DSİ 'İliç’te su havzası yok' demiş

Devlet Su İşleri (DSİ), İliç'teki maden için 2020 yılındaki belge ile 'su havzası yoktur' şeklinde görüş bildirdi. Ancak Fırat Nehri madene 400 metre mesafede bulunuyor.

Fotoğraf: Arşiv
Google Haberlere Abone ol

DUVAR - İliç'te yaşanan maden faciasının 12. gününde 9 işçi toprak altında çıkarılmayı beklerken dönemin Çevre Şehircilik ve İklim Değişikli Bakanı Murat Kurum’un onay verdiği ikinci kapasite artışı raporunda DSİ’ye ait bir belge ortaya çıktı.

Erzincan ilçesi Çöpler köyü mevkiinde yürütülmekte olan altın madenciliği projesine ilişkin 2021 yılında kapasite artırımı için ikinci defa ÇED olumlu kararı verildi. Söz konusu belgeye göre ise ÇED olumlu kararına dayanak ÇED raporuna sunulan Devlet Su İşleri Genel Müdürlüğü 8. Bölge Müdürlüğü'nün yazısında “Bölgede herhangi bir içme-kullanma suyu havzası olmadığı” ifadeleri yer aldı.

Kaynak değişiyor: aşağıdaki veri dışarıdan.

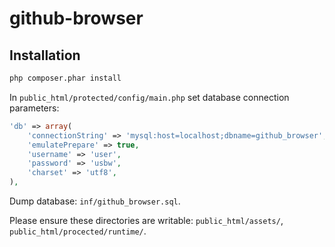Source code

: github-browser
==============

## Installation

```sh
php composer.phar install
```
In `public_html/protected/config/main.php` set database connection parameters:

```php
'db' => array(
	'connectionString' => 'mysql:host=localhost;dbname=github_browser',
	'emulatePrepare' => true,
	'username' => 'user',
	'password' => 'usbw',
	'charset' => 'utf8',
),
```

Dump database: `inf/github_browser.sql`.

Please ensure these directories are writable: `public_html/assets/`,
`public_html/procected/runtime/`.
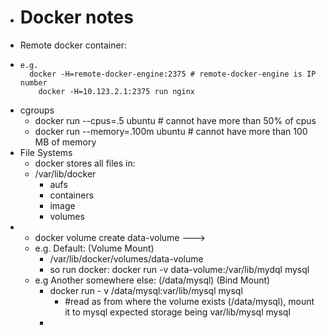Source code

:- # Docker notes
- Remote docker container:
- ```
  e.g.
  	docker -H=remote-docker-engine:2375	# remote-docker-engine is IP number
      docker -H=10.123.2.1:2375 run nginx
  ```
- cgroups
	- docker run --cpus=.5 ubuntu                  # cannot have more than 50% of cpus
	- docker run --memory=.100m ubuntu      # cannot have more than 100 MB of memory
- File Systems
	- docker stores all files in:
	- /var/lib/docker
		- aufs
		- containers
		- image
		- volumes
-
	- docker volume create data-volume --->
	- e.g. Default: (Volume Mount)
		- /var/lib/docker/volumes/data-volume
		- so run docker: docker run -v data-volume:/var/lib/mydql mysql
	- e.g Another somewhere else: (/data/mysql) (Bind Mount)
		- docker run - v /data/mysql:var/lib/mysql mysql
			- #read as from where the volume exists (/data/mysql), mount it to mysql expected storage being var/lib/mysql mysql
		-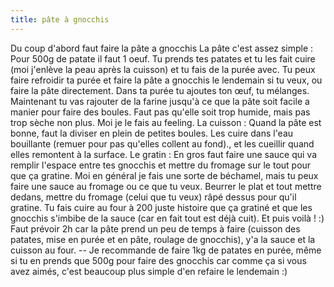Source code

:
 ```yaml
---
title: pâte à gnocchis
---
```


Du coup d'abord faut faire la pâte a gnocchis
La pâte c'est assez simple :
Pour 500g de patate il faut 1 oeuf.
Tu prends tes patates et tu les fait cuire (moi j'enlève la peau après la cuisson) et tu fais de la purée avec.
Tu peux faire refroidir ta purée et faire la pâte a gnocchis le lendemain si tu veux, ou faire la pâte directement.
Dans ta purée tu ajoutes ton œuf, tu mélanges.
Maintenant tu vas rajouter de la farine jusqu'à ce que la pâte soit facile a manier pour faire des boules. Faut pas qu'elle soit trop humide, mais pas trop sèche non plus. Moi je le fais au feeling.
La cuisson :
Quand la pâte est bonne, faut la diviser en plein de petites boules.
Les cuire dans l'eau bouillante (remuer pour pas qu'elles collent au fond)., et les cueillir quand elles remontent à la surface.
Le gratin :
En gros faut faire une sauce qui va remplir l'espace entre tes gnocchis et mettre du fromage sur le tout pour que ça gratine.
Moi en général je fais une sorte de béchamel, mais tu peux faire une sauce au fromage ou ce que tu veux.
Beurrer le plat et tout mettre dedans, mettre du fromage (celui que tu veux) râpé dessus pour qu'il gratine.
Tu fais cuire au four à 200 juste histoire que ça gratiné et que les gnocchis s'imbibe de la sauce (car en fait tout est déjà cuit). Et puis voilà ! :)
Faut prévoir 2h car la pâte prend un peu de temps à faire (cuisson des patates, mise en purée et en pâte, roulage de gnocchis), y'a la sauce et la cuisson au four.
-- Je recommande de faire 1kg de patates en purée, même si tu en prends que 500g pour faire des gnocchis car comme ça si vous avez aimés, c'est beaucoup plus simple d'en refaire le lendemain :)
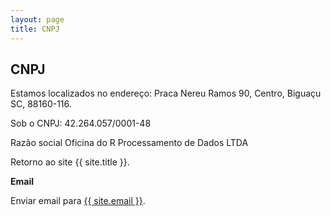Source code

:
 ```yaml
---
layout: page
title: CNPJ
---
```

<div class="col-lg-12 text-center">
	<h2 class="section-heading text-uppercase">CNPJ</h2>
</div>

Estamos localizados no endereço: Praca Nereu Ramos 90, Centro, Biguaçu SC, 88160-116.

Sob o CNPJ: 42.264.057/0001-48

Razão social Oficina do R Processamento de Dados LTDA

Retorno ao site {{ site.title }}.

**Email**

Enviar email para <a href="mailto:{{ site.email }}">{{ site.email }}</a>.
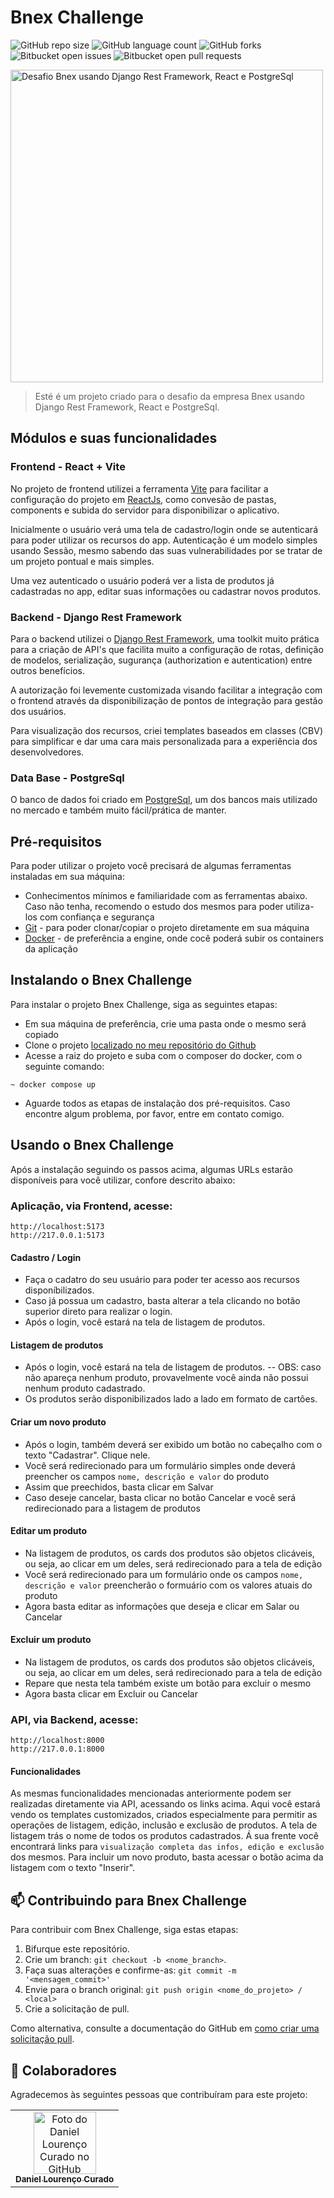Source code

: # Bnex Challenge

![GitHub repo size](https://img.shields.io/github/repo-size/iuricode/README-template?style=for-the-badge)
![GitHub language count](https://img.shields.io/github/languages/count/iuricode/README-template?style=for-the-badge)
![GitHub forks](https://img.shields.io/github/forks/iuricode/README-template?style=for-the-badge)
![Bitbucket open issues](https://img.shields.io/bitbucket/issues/iuricode/README-template?style=for-the-badge)
![Bitbucket open pull requests](https://img.shields.io/bitbucket/pr-raw/iuricode/README-template?style=for-the-badge)

<img src="https://res.cloudinary.com/practicaldev/image/fetch/s--pkUM67f6--/c_imagga_scale,f_auto,fl_progressive,h_420,q_auto,w_1000/https://dev-to-uploads.s3.amazonaws.com/uploads/articles/qxvlesvnv9ahxx2kcx47.png" width="500" alt="Desafio Bnex usando Django Rest Framework, React e PostgreSql">

> Esté é um projeto criado para o desafio da empresa Bnex usando Django Rest Framework, React e PostgreSql.

## Módulos e suas funcionalidades

### Frontend - React + Vite

No projeto de frontend utilizei a ferramenta [Vite](https://vitejs.dev/) para facilitar a configuração do projeto em [ReactJs](https://react.dev/), como convesão de pastas, components e subida do servidor para disponibilizar o aplicativo.

Inicialmente o usuário verá uma tela de cadastro/login onde se autenticará para poder utilizar os recursos do app. Autenticação é um modelo simples usando Sessão, mesmo sabendo das suas vulnerabilidades por se tratar de um projeto pontual e mais simples.

Uma vez autenticado o usuário poderá ver a lista de produtos já cadastradas no app, editar suas informações ou cadastrar novos produtos.

### Backend - Django Rest Framework

Para o backend utilizei o [Django Rest Framework](https://www.django-rest-framework.org/), uma toolkit muito prática para a criação de API's que facilita muito a configuração de rotas, definição de modelos, serialização, sugurança (authorization e autentication) entre outros benefícios.

A autorização foi levemente customizada visando facilitar a integração com o frontend através da disponibilização de pontos de integração para gestão dos usuários.

Para visualização dos recursos, criei templates baseados em classes (CBV) para simplificar e dar uma cara mais personalizada para a experiência dos desenvolvedores.

### Data Base - PostgreSql

O banco de dados foi criado em [PostgreSql](https://www.postgresql.org/), um dos bancos mais utilizado no mercado e também muito fácil/prática de manter.

## Pré-requisitos

Para poder utilizar o projeto você precisará de algumas ferramentas instaladas em sua máquina:

- Conhecimentos mínimos e familiaridade com as ferramentas abaixo. Caso não tenha, recomendo o estudo dos mesmos para poder utiliza-los com confiança e segurança
- [Git](https://git-scm.com/) - para poder clonar/copiar o projeto diretamente em sua máquina
- [Docker](https://www.docker.com/) - de preferência a engine, onde cocê poderá subir os containers da aplicação


## Instalando o Bnex Challenge

Para instalar o projeto Bnex Challenge, siga as seguintes etapas:

- Em sua máquina de preferência, crie uma pasta onde o mesmo será copiado
- Clone o projeto [localizado no meu repositório do Github](https://github.com/dlcurado/bnex-challenge.git)
- Acesse a raiz do projeto e suba com o composer do docker, com o seguinte comando:
```
~ docker compose up
```
- Aguarde todos as etapas de instalação dos pré-requisitos. Caso encontre algum problema, por favor, entre em contato comigo.


## Usando o Bnex Challenge

Após a instalação seguindo os passos acima, algumas URLs estarão disponíveis para você utilizar, confore descrito abaixo:

### Aplicação, via Frontend, acesse:
```
http://localhost:5173
http://217.0.0.1:5173
```

#### Cadastro / Login

- Faça o cadatro do seu usuário para poder ter acesso aos recursos disponíbilizados.
- Caso já possua um cadastro, basta alterar a tela clicando no botão superior direto para realizar o login.
- Após o login, você estará na tela de listagem de produtos.

#### Listagem de produtos

- Após o login, você estará na tela de listagem de produtos.
-- OBS: caso não apareça nenhum produto, provavelmente você ainda não possui nenhum produto cadastrado.
- Os produtos serão disponibilizados lado a lado em formato de cartões.

#### Criar um novo produto

- Após o login, também deverá ser exibido um botão no cabeçalho com o texto "Cadastrar". Clique nele.
- Você será redirecionado para um formulário simples onde deverá preencher os campos `nome, descrição e valor` do produto
- Assim que preechidos, basta clicar em Salvar
- Caso deseje cancelar, basta clicar no botão Cancelar e você será redirecionado para a listagem de produtos

#### Editar um produto

- Na listagem de produtos, os cards dos produtos são objetos clicáveis, ou seja, ao clicar em um deles, será redirecionado para a tela de edição
- Você será redirecionado para um formulário onde os campos `nome, descrição e valor` preencherão o formuário com os valores atuais do produto
- Agora basta editar as informações que deseja e clicar em Salar ou Cancelar

#### Excluir um produto

- Na listagem de produtos, os cards dos produtos são objetos clicáveis, ou seja, ao clicar em um deles, será redirecionado para a tela de edição
- Repare que nesta tela também existe um botão para excluir o mesmo
- Agora basta clicar em Excluir ou Cancelar

### API, via Backend, acesse:
```
http://localhost:8000
http://217.0.0.1:8000
```

#### Funcionalidades

As mesmas funcionalidades mencionadas anteriormente podem ser realizadas diretamente via API, acessando os links acima.
Aqui você estará vendo os templates customizados, criados especialmente para permitir as operações de listagem, edição, inclusão e exclusão de produtos.
A tela de listagem trás o nome de todos os produtos cadastrados. Á sua frente você encontrará links para `visualização completa das infos, edição e exclusão` dos mesmos.
Para incluir um novo produto, basta acessar o botão acima da listagem com o texto "Inserir".


## 📫 Contribuindo para Bnex Challenge

Para contribuir com Bnex Challenge, siga estas etapas:

1. Bifurque este repositório.
2. Crie um branch: `git checkout -b <nome_branch>`.
3. Faça suas alterações e confirme-as: `git commit -m '<mensagem_commit>'`
4. Envie para o branch original: `git push origin <nome_do_projeto> / <local>`
5. Crie a solicitação de pull.

Como alternativa, consulte a documentação do GitHub em [como criar uma solicitação pull](https://help.github.com/en/github/collaborating-with-issues-and-pull-requests/creating-a-pull-request).

## 🤝 Colaboradores

Agradecemos às seguintes pessoas que contribuíram para este projeto:

<table>
  <tr>
    <td align="center">
      <a href="#" title="Daniel Lourenço Curado">
        <img src="https://avatars.githubusercontent.com/u/649317?s=400&v=4" width="100px;" alt="Foto do Daniel Lourenço Curado no GitHub"/><br>
        <sub>
          <b>Daniel Lourenço Curado</b>
        </sub>
      </a>
    </td>
  </tr>
</table>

'FIRAT NEHRİ MADENE 400 METRE UZAKLIKTA'

Avukat Barış Yıldırım, İliç'teki madenin aldığı 'ÇED gerekli değildir' kararına karşı dava açan bir isim. Yıldırım, kapasite artırımı için DSİ tarafından verilen raporun, ÇED raporunun dahi aksine görüş verdiğini ifade etti. Yıldırım konuyla ilgili şu bilgileri verdi: “Devlet Su İşleri Müdürlüğü, İliç Çöpler Altın madeni için verdiği görüşte bölgede herhangi bir su havzası ve içme suyu yoktur demiş. Ancak Türkiye'nin en büyük akarsuyu olan Fırat Nehri madene 400 m uzaklıkta. Raporda şunlar denilmiş: İliç ilçesi Çöpler köyü mevkiine tarafımızca yapılması planlanan Çöpler madeni ikinci kapasite artışı ve flotasyon projesinin ÇED Değerlendirme sürecinde olduğu belirtilmiş olup bu kapsamda Su Yönetim Genel Müdürlüğü’nün talebi üzerine bölge sahasının herhangi bir içme kullanma suyu havzasında kalıp kalmadığına dair kurum görüşümüz istenmektedir. Kurulumuzca yapılan değerlendirmede ekte belirtmiş olduğumuz proje sahasında herhangi bir içme kullanma suyu havzasının olmadığı belirlenmiştir."

Barış Yıldırım

‘FIRAT NEHRİ’NE RAĞMEN BU KARAR VERİLMİŞ’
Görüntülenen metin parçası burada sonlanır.